Our 10-Mustache Rating Scale™return to top
  • What's with all the mustaches?
  • Because points and stars are dull, and a ten-beard rating system seemed a bit much. Mustaches are much more user-friendly. Just ask a law enforcement officer, or most any taqueria food handler who’s a man. They’ll surely tell you.

  • What’s “OMR” an acronym for?
  • Overall Mustache Rating – a taqueria’s average rating over the course of however many times it’s had to endure our terrible onslaught of note-taking scrutiny. In an effort to ensure our ratings don’t grow too stale on the shelf, we figure our most recent visit into the burrito shop’s OMR twice, while past visits are counted once each. Require further clarification? Read the detailed explanation in the March 2006 Blargh, or e-mail mathwiz at burritoeater dot com.
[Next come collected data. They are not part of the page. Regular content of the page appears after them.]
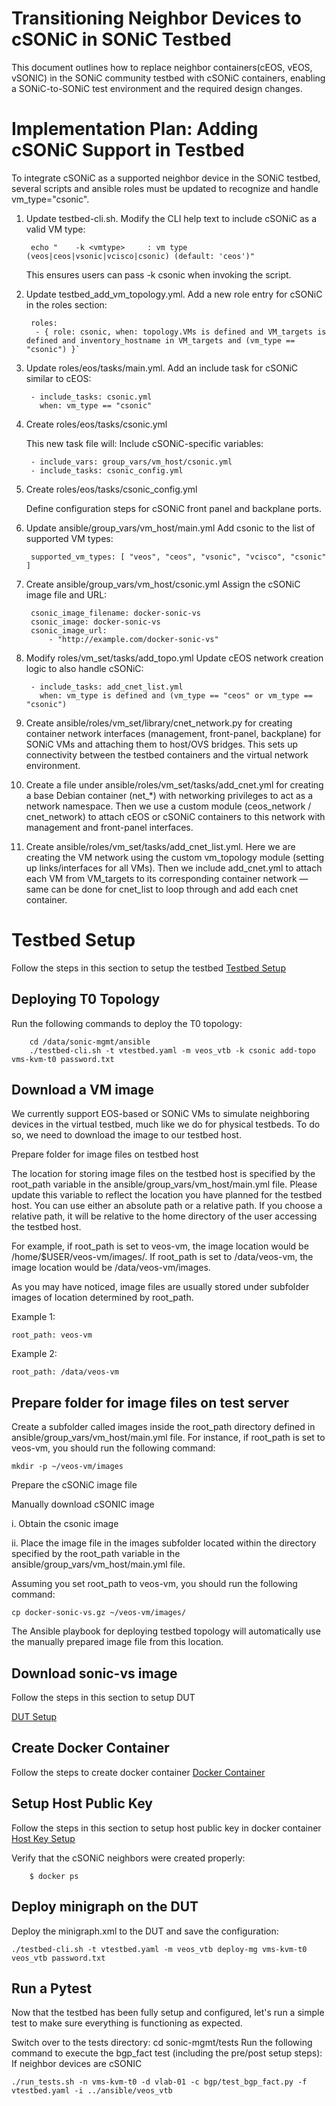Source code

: # Transitioning Neighbor Devices to cSONiC in SONiC Testbed
This document outlines how to replace neighbor containers(cEOS, vEOS, vSONIC) in the SONiC community testbed with cSONiC containers, enabling a SONiC-to-SONiC test environment and the required design changes.

# Implementation Plan: Adding cSONiC Support in Testbed
To integrate cSONiC as a supported neighbor device in the SONiC testbed, several scripts and ansible roles must be updated to recognize and handle vm_type="csonic".

1. Update testbed-cli.sh.
Modify the CLI help text to include cSONiC as a valid VM type:

        echo "    -k <vmtype>     : vm type (veos|ceos|vsonic|vcisco|csonic) (default: 'ceos')"

   This ensures users can pass -k csonic when invoking the script.

2. Update testbed_add_vm_topology.yml. Add a new role entry for cSONiC in the roles section:

        roles:
         - { role: csonic, when: topology.VMs is defined and VM_targets is defined and inventory_hostname in VM_targets and (vm_type == "csonic") }`

3. Update roles/eos/tasks/main.yml. Add an include task for cSONiC similar to cEOS:

        - include_tasks: csonic.yml
          when: vm_type == "csonic"
4. Create roles/eos/tasks/csonic.yml
 
    This new task file will:
Include cSONiC-specific variables:

        - include_vars: group_vars/vm_host/csonic.yml
        - include_tasks: csonic_config.yml

5. Create roles/eos/tasks/csonic_config.yml

    Define configuration steps for cSONiC front panel and backplane ports.

6. Update ansible/group_vars/vm_host/main.yml
Add csonic to the list of supported VM types:
        
        supported_vm_types: [ "veos", "ceos", "vsonic", "vcisco", "csonic" ]
7. Create ansible/group_vars/vm_host/csonic.yml
Assign the cSONiC image file and URL:
        
        csonic_image_filename: docker-sonic-vs
        csonic_image: docker-sonic-vs
        csonic_image_url:
            - "http://example.com/docker-sonic-vs"
8. Modify roles/vm_set/tasks/add_topo.yml
Update cEOS network creation logic to also handle cSONiC:
        
        - include_tasks: add_cnet_list.yml
          when: vm_type is defined and (vm_type == "ceos" or vm_type == "csonic")
9. Create ansible/roles/vm_set/library/cnet_network.py
for creating container network interfaces (management, front-panel, backplane) for SONiC VMs and attaching them to host/OVS bridges.
This sets up connectivity between the testbed containers and the virtual network environment.

10. Create a file under ansible/roles/vm_set/tasks/add_cnet.yml for creating a base Debian container (net_*) with networking privileges to act as a network namespace.
Then we use a custom module (ceos_network / cnet_network) to attach cEOS or cSONiC containers to this network with management and front-panel interfaces.

11. Create ansible/roles/vm_set/tasks/add_cnet_list.yml. Here we are creating the VM network using the custom vm_topology module (setting up links/interfaces for all VMs).
Then we include add_cnet.yml to attach each VM from VM_targets to its corresponding container network — same can be done for cnet_list to loop through and add each cnet container.

# Testbed Setup
Follow the steps in this section to setup the testbed
    [Testbed Setup](https://github.com/sonic-net/sonic-mgmt/blob/master/docs/testbed/README.testbed.VsSetup.md#prepare-testbed-host)
## Deploying T0 Topology

Run the following commands to deploy the T0 topology:


        cd /data/sonic-mgmt/ansible
        ./testbed-cli.sh -t vtestbed.yaml -m veos_vtb -k csonic add-topo vms-kvm-t0 password.txt

## Download a VM image
We currently support EOS-based or SONiC VMs to simulate neighboring devices in the virtual testbed, much like we do for physical testbeds. To do so, we need to download the image to our testbed host.

Prepare folder for image files on testbed host

The location for storing image files on the testbed host is specified by the root_path variable in the ansible/group_vars/vm_host/main.yml file. Please update this variable to reflect the location you have planned for the testbed host. You can use either an absolute path or a relative path. If you choose a relative path, it will be relative to the home directory of the user accessing the testbed host.

For example, if root_path is set to veos-vm, the image location would be /home/$USER/veos-vm/images/. If root_path is set to /data/veos-vm, the image location would be /data/veos-vm/images.

As you may have noticed, image files are usually stored under subfolder images of location determined by root_path.

Example 1:

    root_path: veos-vm
Example 2:

    root_path: /data/veos-vm

## Prepare folder for image files on test server

Create a subfolder called images inside the root_path directory defined in ansible/group_vars/vm_host/main.yml file. For instance, if root_path is set to veos-vm, you should run the following command:

    mkdir -p ~/veos-vm/images
Prepare the cSONiC image file

Manually download cSONIC image
    
i. Obtain the csonic image

ii. Place the image file in the images subfolder located within the directory specified by the root_path variable in the ansible/group_vars/vm_host/main.yml file.

Assuming you set root_path to veos-vm, you should run the following command:

    cp docker-sonic-vs.gz ~/veos-vm/images/
The Ansible playbook for deploying testbed topology will automatically use the manually prepared image file from this location.

## Download sonic-vs image
Follow the steps in this section to setup DUT

[DUT Setup](https://github.com/sonic-net/sonic-mgmt/blob/master/docs/testbed/README.testbed.VsSetup.md#download-the-sonic-vs-image)

## Create Docker Container
Follow the steps to create docker container
[Docker Container](https://github.com/sonic-net/sonic-mgmt/blob/master/docs/testbed/README.testbed.VsSetup.md#setup-sonic-mgmt-docker)

## Setup Host Public Key

Follow the steps in this section to setup host public key in docker container
[Host Key Setup](https://github.com/sonic-net/sonic-mgmt/blob/master/docs/testbed/README.testbed.VsSetup.md#setup-host-public-key-in-sonic-mgmt-docker)


Verify that the cSONiC neighbors were created properly:

        $ docker ps


## Deploy minigraph on the DUT

Deploy the minigraph.xml to the DUT and save the configuration:
    
    ./testbed-cli.sh -t vtestbed.yaml -m veos_vtb deploy-mg vms-kvm-t0 veos_vtb password.txt

## Run a Pytest
Now that the testbed has been fully setup and configured, let's run a simple test to make sure everything is functioning as expected.

Switch over to the tests directory:
cd sonic-mgmt/tests
Run the following command to execute the bgp_fact test (including the pre/post setup steps):
If neighbor devices are cSONIC

    ./run_tests.sh -n vms-kvm-t0 -d vlab-01 -c bgp/test_bgp_fact.py -f vtestbed.yaml -i ../ansible/veos_vtb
    Also, as of January 2011, all burritos rated before January 1, 2006 are no longer figured into a taqueria’s OMR. Why? Well, just because a taqueria had the knack in the mid-2000s shouldn’t imply that it’s still worth a hill of refried beans today. See the January 2009 Blargh for further details.

  • Is the taqueria with the highest OMR the best place in town then?
  • Perhaps...and perhaps not. It’s important to note the number of times we’ve visited a taqueria. Anyone in a white lab coat will tell you that the more times you conduct an experiment, the more bulletproof the results are bound to be.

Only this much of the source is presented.